Kimsenin giremediği küçük, gizli bir yer. Bu yerde her şey yapılabilir. Burada yaptıklarını kimse görmeyecek, bilmeyecek, sorgulamayacaktır. Dünyanın kanunları bu küçük odada geçerli olmayacaktır. En önemlisi kendinden bile saklanabilecektir burada insan, buradan çıktığında yaptıklarından utanmayacaktır. Hatırlamayacaktır bile. Hatırlasa bile yüzünde küçük bir gülümseme ile hayatına devam edebilecek olgunluğu bu odada öğrenmiş olacaktır.

Bir de, hiçbir şeyin ondan gizli kalması gerekmeyen, her şeyi bilen; bilmese bile bilmemesi dert edilmeyecek, çünkü her şeyin anlatılabileceği biri. Sıradan biri. Yalnızca bugünün günahlarını değil, geçmişin sana yaptıklarını da kollarının arasında eritebilen, önemsizleştirebilen biri. Kollarında gerçekte hiç güç olmayan ama bir şekilde sana güç vermeyi başaran biri. Tıpkı senin gibi, senden farksız biri. Seni affetmesi gerekmeyen, sana kızamayacak kadar suçlu biri. Sen en akla hayale gelmedik, en yarışılmaz sandığın saçmalıklarını, çocukluklarını, kötülüklerini anlattığında elini gülümseyen dudaklarından çekip, parmaklarının arasından daha beterini bir pelerin gibi üzerine örten biri.
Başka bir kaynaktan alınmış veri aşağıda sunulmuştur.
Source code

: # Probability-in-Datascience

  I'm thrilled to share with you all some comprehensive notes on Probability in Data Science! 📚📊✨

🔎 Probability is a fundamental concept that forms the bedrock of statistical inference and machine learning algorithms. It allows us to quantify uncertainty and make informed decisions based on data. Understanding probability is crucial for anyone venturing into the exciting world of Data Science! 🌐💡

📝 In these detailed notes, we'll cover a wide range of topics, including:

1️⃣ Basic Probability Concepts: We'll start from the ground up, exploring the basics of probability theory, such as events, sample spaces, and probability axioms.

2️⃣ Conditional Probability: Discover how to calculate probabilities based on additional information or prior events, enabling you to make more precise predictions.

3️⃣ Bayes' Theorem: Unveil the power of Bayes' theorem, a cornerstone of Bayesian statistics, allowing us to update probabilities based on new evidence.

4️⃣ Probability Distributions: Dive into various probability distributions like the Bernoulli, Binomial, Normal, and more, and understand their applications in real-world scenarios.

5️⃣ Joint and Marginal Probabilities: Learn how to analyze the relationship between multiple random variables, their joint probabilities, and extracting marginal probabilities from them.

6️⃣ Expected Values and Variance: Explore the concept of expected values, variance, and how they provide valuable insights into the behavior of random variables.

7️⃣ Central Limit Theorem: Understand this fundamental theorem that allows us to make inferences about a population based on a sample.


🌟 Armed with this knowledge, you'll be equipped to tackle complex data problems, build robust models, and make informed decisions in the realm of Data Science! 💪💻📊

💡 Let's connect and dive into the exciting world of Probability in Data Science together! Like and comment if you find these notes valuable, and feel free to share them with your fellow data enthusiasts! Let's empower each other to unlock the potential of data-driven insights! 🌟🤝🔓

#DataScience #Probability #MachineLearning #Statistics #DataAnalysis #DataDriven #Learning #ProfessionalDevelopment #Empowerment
           ‘’Sana ihtiyacım var. Olabildiğince çok. Ne kadar var olursan o kadar iyi.’’

Cevapsız kalacak mektuplar yazmanın heyecanına ihtiyacımız var. Yazdığımıza cevap olduğunu anlamadığımız başka mektuplar almanın akıl karışıklığına da. Zor durumda kalmaya, tanımadığımızı sandığımız birinden yardım almanın güçsüzlüğüne ihtiyacımız var.

Ne istediğimizi bilmeden odalar boyunca dolaşıp, çekmeceleri açıp kapatmaya, bir türlü dinmeyen huzursuzluğumuzun kaynağını uzun uzun aradıktan sonra yalnızca tek istediğimizin yalnızca bir bardak su olduğunu anlamanın huzuruna ihtiyacımız var.

Bütün bunlar olmasa da olur, hayati olan tek bir mesele var: Ona ihtiyacım var.

           ‘’Çünkü burası çok kalabalık. İnsanlar gürültücü, üstelik beni dinlemiyorlar.’’

Ona masallardaki kötülerin dünyayı ele geçirmeyi arzuladığı gibi ya da evindeki bütün eski kitapları, kullanılmayan eşyayı, çerçöpü toplayıp yol kenarında arkadaşlarıyla tezgah kurup satmaya çalışan çocuğun para kazanma isteği gibi ihtiyaç duyuyorum. İhtiyaç duyuyorum ama onunla ne yapacağımı bile bilmiyorum. Yine de…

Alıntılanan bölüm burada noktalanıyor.